[Source texts of formatted documents]
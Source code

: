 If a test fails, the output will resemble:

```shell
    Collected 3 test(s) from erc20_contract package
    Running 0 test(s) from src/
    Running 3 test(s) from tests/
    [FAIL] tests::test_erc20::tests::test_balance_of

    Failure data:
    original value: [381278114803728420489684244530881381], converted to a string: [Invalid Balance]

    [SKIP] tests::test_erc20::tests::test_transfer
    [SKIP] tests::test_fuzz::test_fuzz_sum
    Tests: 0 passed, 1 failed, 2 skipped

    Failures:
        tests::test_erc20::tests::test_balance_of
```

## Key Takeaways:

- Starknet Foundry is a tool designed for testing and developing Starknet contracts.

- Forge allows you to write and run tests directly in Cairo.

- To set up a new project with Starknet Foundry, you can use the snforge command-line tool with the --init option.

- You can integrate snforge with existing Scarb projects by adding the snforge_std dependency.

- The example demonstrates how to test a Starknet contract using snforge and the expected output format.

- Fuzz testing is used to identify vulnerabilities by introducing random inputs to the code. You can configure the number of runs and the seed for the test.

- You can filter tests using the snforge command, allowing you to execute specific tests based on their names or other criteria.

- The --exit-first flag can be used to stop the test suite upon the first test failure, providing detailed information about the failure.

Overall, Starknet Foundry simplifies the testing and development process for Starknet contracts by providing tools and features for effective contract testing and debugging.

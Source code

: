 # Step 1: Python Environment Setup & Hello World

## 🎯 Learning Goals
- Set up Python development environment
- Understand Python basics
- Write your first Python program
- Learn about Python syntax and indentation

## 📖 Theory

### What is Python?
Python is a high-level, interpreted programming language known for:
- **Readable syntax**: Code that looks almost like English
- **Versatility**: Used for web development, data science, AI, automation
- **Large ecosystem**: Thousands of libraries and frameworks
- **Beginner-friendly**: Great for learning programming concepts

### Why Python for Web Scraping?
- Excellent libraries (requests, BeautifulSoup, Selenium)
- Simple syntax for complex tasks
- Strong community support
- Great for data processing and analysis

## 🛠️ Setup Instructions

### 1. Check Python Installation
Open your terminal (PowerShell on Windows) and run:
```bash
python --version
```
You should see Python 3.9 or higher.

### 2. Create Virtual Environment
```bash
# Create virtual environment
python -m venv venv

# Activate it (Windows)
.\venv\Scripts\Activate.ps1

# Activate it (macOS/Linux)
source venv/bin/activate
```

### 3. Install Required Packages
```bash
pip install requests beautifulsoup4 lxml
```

▶ **What the exercise asks**
Nothing but the lines from the start of the data above through the line with "- Forge allows" should appear in your answer, copied exactly.

▶ **Response to this task**
Source code

: If a test fails, the output will resemble:

```shell
    Collected 3 test(s) from erc20_contract package
    Running 0 test(s) from src/
    Running 3 test(s) from tests/
    [FAIL] tests::test_erc20::tests::test_balance_of

    Failure data:
    original value: [381278114803728420489684244530881381], converted to a string: [Invalid Balance]

    [SKIP] tests::test_erc20::tests::test_transfer
    [SKIP] tests::test_fuzz::test_fuzz_sum
    Tests: 0 passed, 1 failed, 2 skipped

    Failures:
        tests::test_erc20::tests::test_balance_of
```

## Key Takeaways:

- Starknet Foundry is a tool designed for testing and developing Starknet contracts.

- Forge allows you to write and run tests directly in Cairo.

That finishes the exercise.